◆ **Exercise**
From the first line to the last, write out the records exactly, leaving out images.

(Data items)
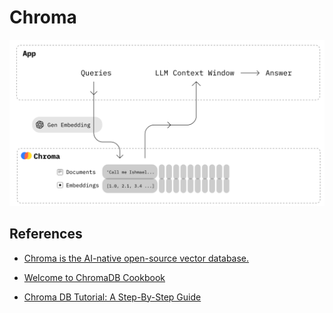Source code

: # Chroma

![alt text](image-13.png)

## References

- [Chroma is the AI-native open-source vector database.](https://docs.trychroma.com/)
- [Welcome to ChromaDB Cookbook](https://cookbook.chromadb.dev/)

- [Chroma DB Tutorial: A Step-By-Step Guide](https://www.datacamp.com/tutorial/chromadb-tutorial-step-by-step-guide)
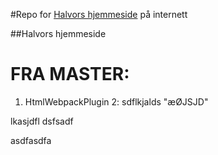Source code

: #Repo for [Halvors hjemmeside](https://ronneseth.no) på internett

##Halvors hjemmeside


# FRA MASTER:
1. HtmlWebpackPlugin
2: sdflkjalds
"æØJSJD"

lkasjdfl
dsfsadf

asdfasdfa
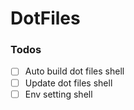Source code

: # DotFiles

### Todos
- [ ] Auto build dot files shell
- [ ] Update dot files shell
- [ ] Env setting shell
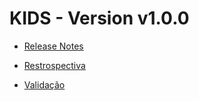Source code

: # KIDS - Version v1.0.0

* [Release Notes](https://github.com/kids-tcc-senacrs/kids-doc/blob/master/v1.0.0/release-notes.md) 

* [Restrospectiva](https://github.com/kids-tcc-senacrs/kids-doc/blob/master/v1.0.0/release-notes.md) 

* [Validação](https://github.com/kids-tcc-senacrs/kids-doc/blob/master/v1.0.0/release-notes.md) 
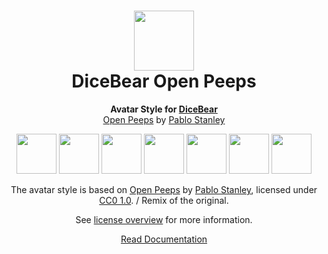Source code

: <h1 align="center"><img src="https://dicebear.com/logo-readme.svg" width="96" /> <br />DiceBear Open Peeps</h1>
<p align="center">
  <strong>Avatar Style for <a href="https://dicebear.com/">DiceBear</a></strong><br />
  <a href="https://www.openpeeps.com/">Open Peeps</a> by <a href="https://twitter.com/pablostanley">Pablo Stanley</a>
</p>

<p align="center">
  <img src="https://api.dicebear.com/6.x/open-peeps/svg?seed=Mimi" width="64" />
  <img src="https://api.dicebear.com/6.x/open-peeps/svg?seed=Sasha" width="64" />
  <img src="https://api.dicebear.com/6.x/open-peeps/svg?seed=Lilly" width="64" />
  <img src="https://api.dicebear.com/6.x/open-peeps/svg?seed=Tigger" width="64" />
  <img src="https://api.dicebear.com/6.x/open-peeps/svg?seed=Bella" width="64" />
  <img src="https://api.dicebear.com/6.x/open-peeps/svg?seed=Zoe" width="64" />
  <img src="https://api.dicebear.com/6.x/open-peeps/svg?seed=Kitty" width="64" />
</p>

<p align="center">
  The avatar style is based on <a href="https://www.openpeeps.com/">Open Peeps</a> by
  <a href="https://twitter.com/pablostanley">Pablo Stanley</a>, licensed under
  <a href="https://creativecommons.org/publicdomain/zero/1.0/">CC0 1.0</a>. / Remix of the original.
</p>
<p align="center">
  See <a href="https://dicebear.com/licenses">license overview</a> for more information.
</p>

<p align="center">
  <a href="https://dicebear.com/styles/open-peeps">
    Read Documentation
  </a>
</p>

◆ **Answer section**
Source code

: # Chroma

![alt text](image-13.png)

## References

- [Chroma is the AI-native open-source vector database.](https://docs.trychroma.com/)
- [Welcome to ChromaDB Cookbook](https://cookbook.chromadb.dev/)

- [Chroma DB Tutorial: A Step-By-Step Guide](https://www.datacamp.com/tutorial/chromadb-tutorial-step-by-step-guide)
Source code

: #Repo for [Halvors hjemmeside](https://ronneseth.no) på internett

##Halvors hjemmeside


# FRA MASTER:
1. HtmlWebpackPlugin
2: sdflkjalds
"æØJSJD"

lkasjdfl
dsfsadf

asdfasdfa
Source code

: # DotFiles

### Todos
- [ ] Auto build dot files shell
- [ ] Update dot files shell
- [ ] Env setting shell
Source code

: # KIDS - Version v1.0.0

* [Release Notes](https://github.com/kids-tcc-senacrs/kids-doc/blob/master/v1.0.0/release-notes.md) 

* [Restrospectiva](https://github.com/kids-tcc-senacrs/kids-doc/blob/master/v1.0.0/release-notes.md) 

* [Validação](https://github.com/kids-tcc-senacrs/kids-doc/blob/master/v1.0.0/release-notes.md) 
Source code

: <h1 align="center"><img src="https://dicebear.com/logo-readme.svg" width="96" /> <br />DiceBear Open Peeps</h1>
<p align="center">
  <strong>Avatar Style for <a href="https://dicebear.com/">DiceBear</a></strong><br />
  <a href="https://www.openpeeps.com/">Open Peeps</a> by <a href="https://twitter.com/pablostanley">Pablo Stanley</a>
</p>

<p align="center">
  <img src="https://api.dicebear.com/6.x/open-peeps/svg?seed=Mimi" width="64" />
  <img src="https://api.dicebear.com/6.x/open-peeps/svg?seed=Sasha" width="64" />
  <img src="https://api.dicebear.com/6.x/open-peeps/svg?seed=Lilly" width="64" />
  <img src="https://api.dicebear.com/6.x/open-peeps/svg?seed=Tigger" width="64" />
  <img src="https://api.dicebear.com/6.x/open-peeps/svg?seed=Bella" width="64" />
  <img src="https://api.dicebear.com/6.x/open-peeps/svg?seed=Zoe" width="64" />
  <img src="https://api.dicebear.com/6.x/open-peeps/svg?seed=Kitty" width="64" />
</p>

<p align="center">
  The avatar style is based on <a href="https://www.openpeeps.com/">Open Peeps</a> by
  <a href="https://twitter.com/pablostanley">Pablo Stanley</a>, licensed under
  <a href="https://creativecommons.org/publicdomain/zero/1.0/">CC0 1.0</a>. / Remix of the original.
</p>
<p align="center">
  See <a href="https://dicebear.com/licenses">license overview</a> for more information.
</p>

<p align="center">
  <a href="https://dicebear.com/styles/open-peeps">
    Read Documentation
  </a>
</p>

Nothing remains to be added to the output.